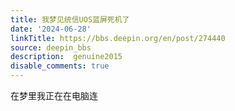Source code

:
 ```yaml
---
title: 我梦见统信UOS蓝屏死机了
date: '2024-06-28'
linkTitle: https://bbs.deepin.org/en/post/274440
source: deepin_bbs
description:  genuine2015 
disable_comments: true
---
```

在梦里我正在在电脑连
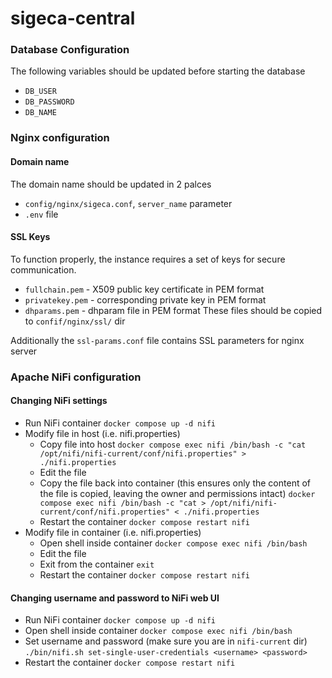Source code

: # sigeca-central

### Database Configuration

The following variables should be updated before starting the database
- ``DB_USER``
- ``DB_PASSWORD``
- ``DB_NAME``

### Nginx configuration

#### Domain name
The domain name should be updated in 2 palces
- ``config/nginx/sigeca.conf``, ``server_name`` parameter
- ``.env`` file

#### SSL Keys
To function properly, the instance requires a set of keys for secure communication.
- ``fullchain.pem`` - X509 public key certificate in PEM format
- ``privatekey.pem`` - corresponding private key in PEM format
- ``dhparams.pem`` - dhparam file in PEM format
These files should be copied to ``confif/nginx/ssl/`` dir

Additionally the ``ssl-params.conf`` file contains SSL parameters for nginx server

### Apache NiFi configuration

#### Changing NiFi settings
- Run NiFi container ```docker compose up -d nifi```
- Modify file in host (i.e. nifi.properties)
    - Copy file into host ```docker compose exec nifi /bin/bash -c "cat /opt/nifi/nifi-current/conf/nifi.properties" > ./nifi.properties```
    - Edit the file
    - Copy the file back into container (this ensures only the content of the file is copied, leaving the owner and permissions intact) ```docker compose exec nifi /bin/bash -c "cat > /opt/nifi/nifi-current/conf/nifi.properties" < ./nifi.properties```
    - Restart the container ```docker compose restart nifi```
- Modify file in container (i.e. nifi.properties)
    - Open shell inside container ```docker compose exec nifi /bin/bash```
    - Edit the file
    - Exit from the container ```exit```
    - Restart the container ```docker compose restart nifi```

#### Changing username and password to NiFi web UI
- Run NiFi container ```docker compose up -d nifi```
- Open shell inside container ```docker compose exec nifi /bin/bash```
- Set username and password (make sure you are in ``nifi-current`` dir) ```./bin/nifi.sh set-single-user-credentials <username> <password>```
- Restart the container ```docker compose restart nifi```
===
:: Problem to work on ::
If a line contains the word "updated", it counts; please state how many such lines the records above have, and nothing more.

:: Problem solution ::
2